#### Data provided
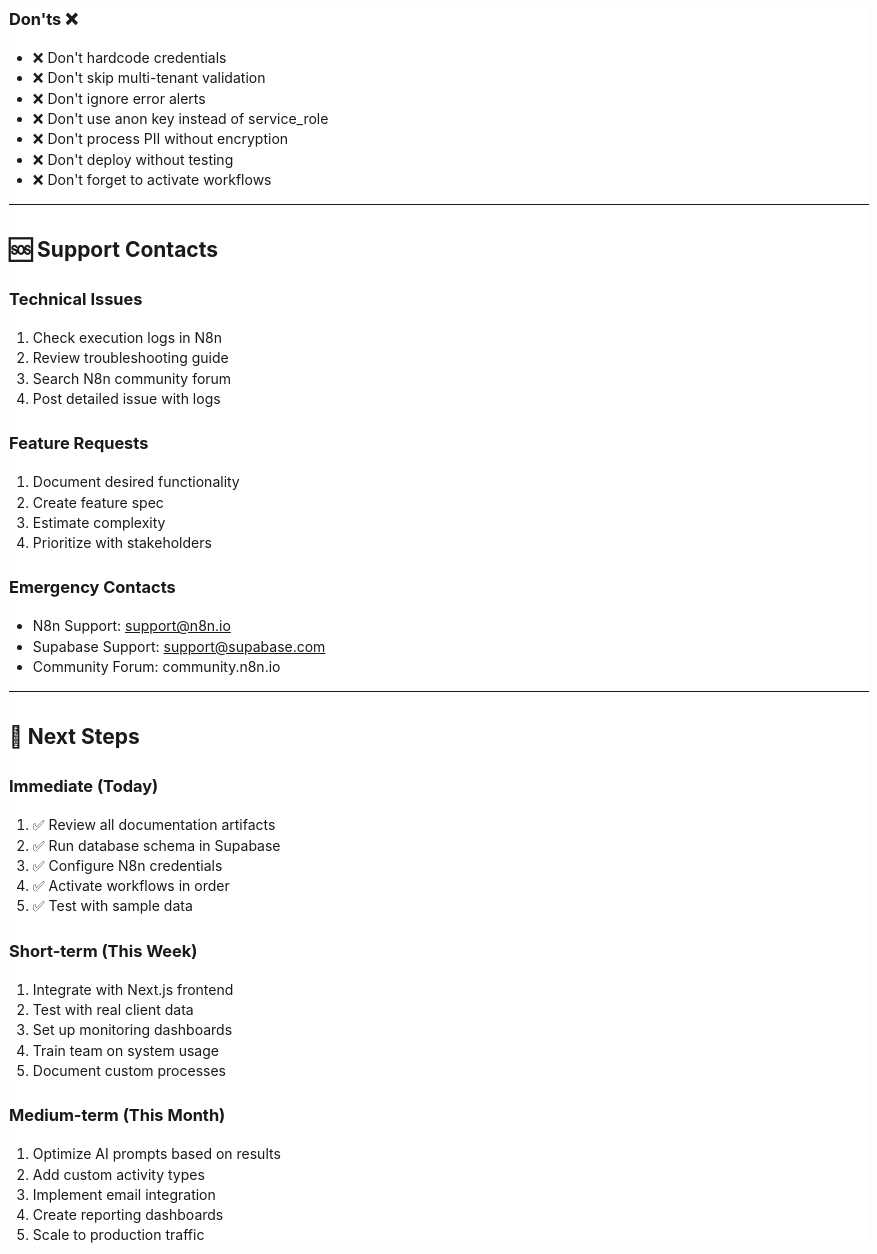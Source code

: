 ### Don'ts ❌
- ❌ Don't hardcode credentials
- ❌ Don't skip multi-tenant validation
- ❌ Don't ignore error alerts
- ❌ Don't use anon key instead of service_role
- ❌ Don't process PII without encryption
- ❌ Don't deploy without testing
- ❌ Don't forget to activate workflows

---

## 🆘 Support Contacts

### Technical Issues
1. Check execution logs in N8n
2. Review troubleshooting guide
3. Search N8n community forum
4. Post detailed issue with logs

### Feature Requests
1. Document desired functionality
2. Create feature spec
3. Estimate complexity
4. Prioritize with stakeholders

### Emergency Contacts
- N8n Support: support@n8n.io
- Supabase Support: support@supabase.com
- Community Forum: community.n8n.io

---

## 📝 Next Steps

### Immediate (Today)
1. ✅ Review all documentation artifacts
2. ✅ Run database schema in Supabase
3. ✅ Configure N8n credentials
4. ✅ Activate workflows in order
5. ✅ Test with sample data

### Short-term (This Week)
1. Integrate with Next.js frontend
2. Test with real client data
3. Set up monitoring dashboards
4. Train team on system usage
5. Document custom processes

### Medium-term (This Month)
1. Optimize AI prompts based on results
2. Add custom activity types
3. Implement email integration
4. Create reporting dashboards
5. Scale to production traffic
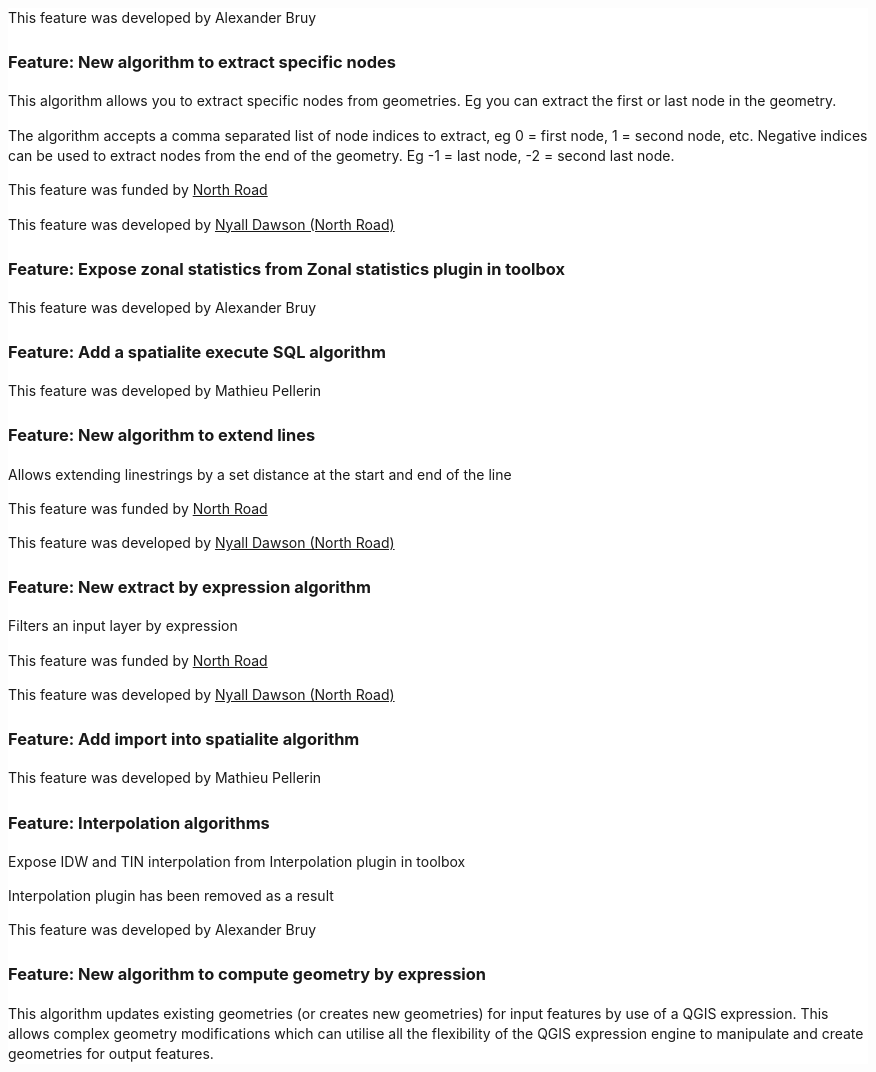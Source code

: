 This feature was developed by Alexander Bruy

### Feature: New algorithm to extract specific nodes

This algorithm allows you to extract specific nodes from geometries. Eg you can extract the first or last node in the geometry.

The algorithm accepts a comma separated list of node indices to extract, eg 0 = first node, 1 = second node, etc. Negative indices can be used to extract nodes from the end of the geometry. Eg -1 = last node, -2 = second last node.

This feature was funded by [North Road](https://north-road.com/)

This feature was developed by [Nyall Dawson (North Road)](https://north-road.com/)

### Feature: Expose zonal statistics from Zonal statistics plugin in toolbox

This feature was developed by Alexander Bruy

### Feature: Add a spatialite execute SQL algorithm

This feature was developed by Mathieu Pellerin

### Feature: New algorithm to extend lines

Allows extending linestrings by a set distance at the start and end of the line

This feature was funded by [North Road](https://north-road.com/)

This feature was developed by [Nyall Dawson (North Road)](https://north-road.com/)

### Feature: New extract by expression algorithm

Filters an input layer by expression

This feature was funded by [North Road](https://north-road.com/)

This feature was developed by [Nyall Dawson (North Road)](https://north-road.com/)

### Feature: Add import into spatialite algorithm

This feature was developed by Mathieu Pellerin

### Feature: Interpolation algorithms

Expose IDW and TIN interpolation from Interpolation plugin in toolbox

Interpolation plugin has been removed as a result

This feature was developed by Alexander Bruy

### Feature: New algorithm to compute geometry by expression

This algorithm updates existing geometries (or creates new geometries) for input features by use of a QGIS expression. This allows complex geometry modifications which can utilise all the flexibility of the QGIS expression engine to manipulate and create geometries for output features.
==
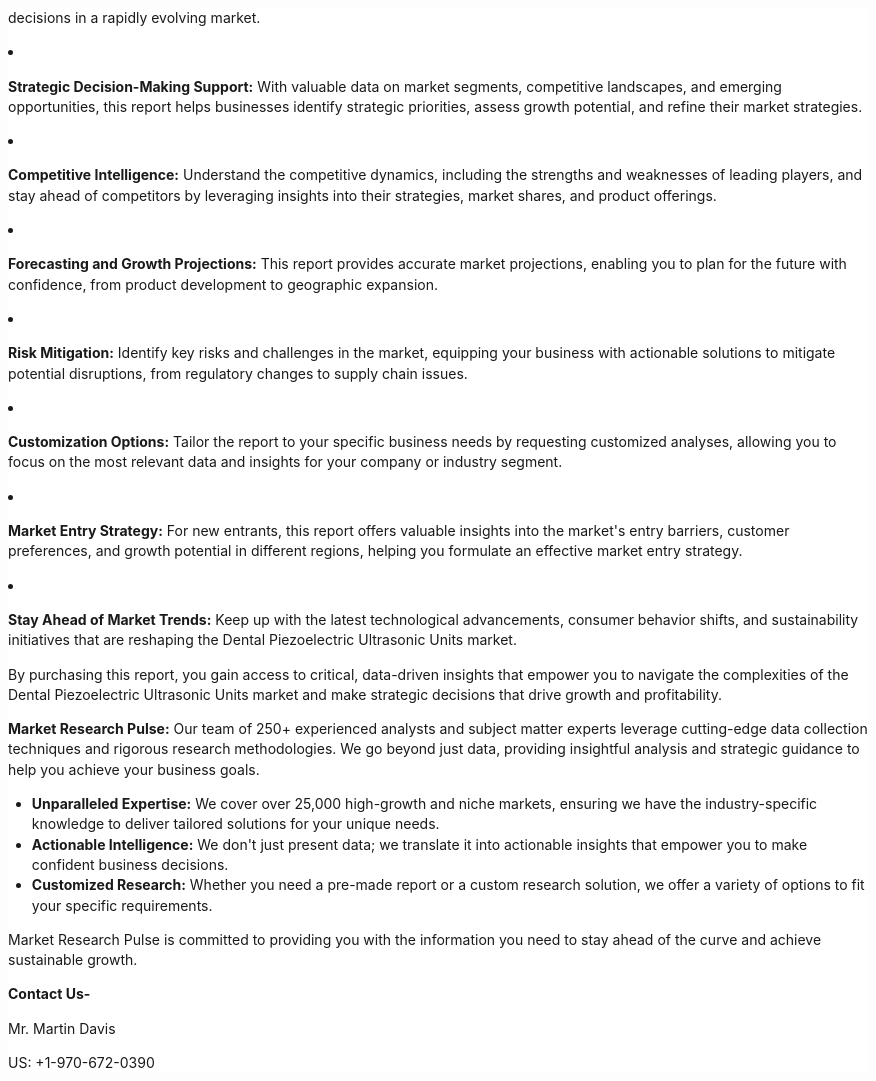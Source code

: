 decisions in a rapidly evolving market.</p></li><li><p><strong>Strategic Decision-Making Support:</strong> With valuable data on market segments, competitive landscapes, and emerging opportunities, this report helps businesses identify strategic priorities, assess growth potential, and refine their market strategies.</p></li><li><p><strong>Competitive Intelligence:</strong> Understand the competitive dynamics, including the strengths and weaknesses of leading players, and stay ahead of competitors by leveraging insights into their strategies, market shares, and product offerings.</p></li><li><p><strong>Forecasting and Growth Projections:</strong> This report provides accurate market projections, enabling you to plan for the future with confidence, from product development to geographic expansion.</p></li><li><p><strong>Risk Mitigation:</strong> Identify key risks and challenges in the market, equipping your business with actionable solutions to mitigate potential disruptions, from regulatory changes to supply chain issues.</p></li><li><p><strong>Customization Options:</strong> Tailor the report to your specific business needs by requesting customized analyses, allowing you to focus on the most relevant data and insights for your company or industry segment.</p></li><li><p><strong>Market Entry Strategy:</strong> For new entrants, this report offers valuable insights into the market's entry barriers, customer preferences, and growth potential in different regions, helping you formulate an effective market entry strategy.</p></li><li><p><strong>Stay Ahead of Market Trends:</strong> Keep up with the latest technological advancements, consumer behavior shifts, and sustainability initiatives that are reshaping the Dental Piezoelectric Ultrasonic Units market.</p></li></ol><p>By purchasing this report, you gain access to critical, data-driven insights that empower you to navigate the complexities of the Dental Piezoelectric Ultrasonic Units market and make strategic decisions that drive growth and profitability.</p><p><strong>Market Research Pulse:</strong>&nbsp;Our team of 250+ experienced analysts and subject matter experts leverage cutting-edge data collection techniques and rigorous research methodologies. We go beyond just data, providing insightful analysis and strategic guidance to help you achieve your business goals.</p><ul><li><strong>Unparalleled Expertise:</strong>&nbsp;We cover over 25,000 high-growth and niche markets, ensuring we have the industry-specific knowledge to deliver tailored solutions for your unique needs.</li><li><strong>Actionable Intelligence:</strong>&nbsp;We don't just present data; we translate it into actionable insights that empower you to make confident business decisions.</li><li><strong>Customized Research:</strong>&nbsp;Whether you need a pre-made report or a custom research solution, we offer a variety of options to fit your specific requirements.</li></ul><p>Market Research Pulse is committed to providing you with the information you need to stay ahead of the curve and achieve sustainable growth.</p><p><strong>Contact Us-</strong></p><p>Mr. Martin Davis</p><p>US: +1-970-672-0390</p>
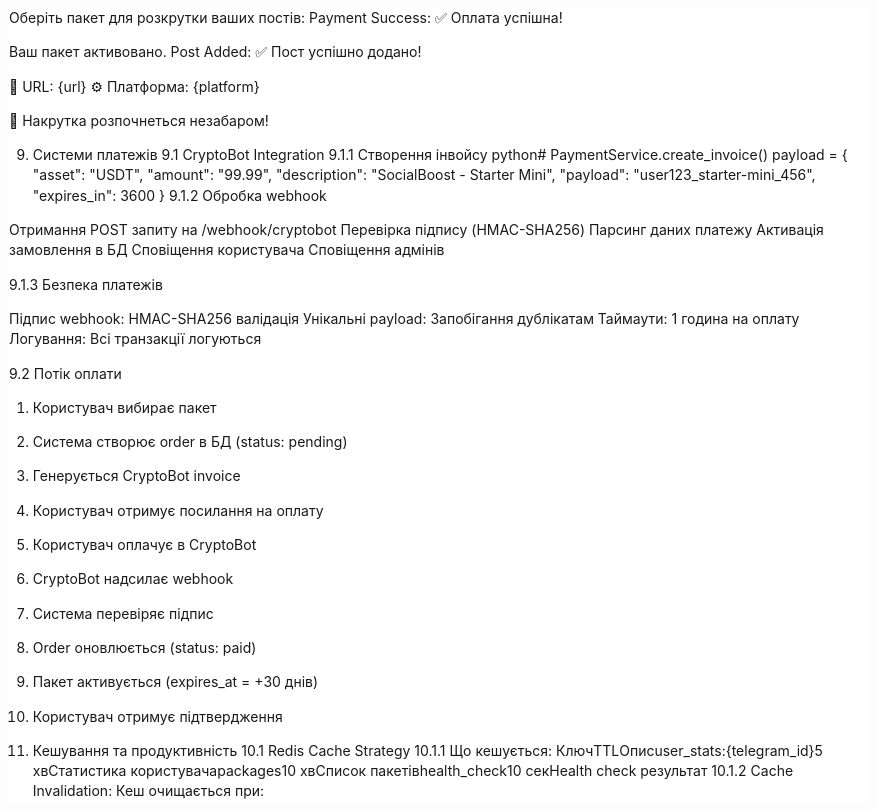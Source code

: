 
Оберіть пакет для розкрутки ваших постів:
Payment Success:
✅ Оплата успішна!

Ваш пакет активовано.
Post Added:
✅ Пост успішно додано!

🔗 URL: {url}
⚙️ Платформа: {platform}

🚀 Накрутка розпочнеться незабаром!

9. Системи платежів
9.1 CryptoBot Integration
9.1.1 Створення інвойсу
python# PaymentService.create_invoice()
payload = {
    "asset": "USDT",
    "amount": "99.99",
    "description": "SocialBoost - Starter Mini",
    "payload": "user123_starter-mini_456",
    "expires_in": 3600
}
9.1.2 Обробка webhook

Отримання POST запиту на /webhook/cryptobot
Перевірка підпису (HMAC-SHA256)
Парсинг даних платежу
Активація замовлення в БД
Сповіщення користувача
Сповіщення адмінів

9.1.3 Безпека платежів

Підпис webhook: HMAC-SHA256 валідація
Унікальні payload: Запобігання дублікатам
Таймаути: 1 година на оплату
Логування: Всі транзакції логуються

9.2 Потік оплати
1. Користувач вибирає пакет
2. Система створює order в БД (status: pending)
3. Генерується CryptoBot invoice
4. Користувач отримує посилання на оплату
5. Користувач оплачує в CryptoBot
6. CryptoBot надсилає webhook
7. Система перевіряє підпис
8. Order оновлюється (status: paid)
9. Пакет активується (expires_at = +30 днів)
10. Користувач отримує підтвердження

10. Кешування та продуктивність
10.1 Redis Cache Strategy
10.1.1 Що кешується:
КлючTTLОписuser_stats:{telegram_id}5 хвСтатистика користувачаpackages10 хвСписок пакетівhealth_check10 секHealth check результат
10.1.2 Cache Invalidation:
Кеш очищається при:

#### Exercise goal
Go through the listing above and write out exactly the lines starting with the one holding "Підпис webhook: HMAC-SHA256 валідація" and running through the one holding "4. Користувач отримує посилання на оплату", ends included, and no others.

#### Exercise solution
Підпис webhook: HMAC-SHA256 валідація
Унікальні payload: Запобігання дублікатам
Таймаути: 1 година на оплату
Логування: Всі транзакції логуються

9.2 Потік оплати
1. Користувач вибирає пакет
2. Система створює order в БД (status: pending)
3. Генерується CryptoBot invoice
4. Користувач отримує посилання на оплату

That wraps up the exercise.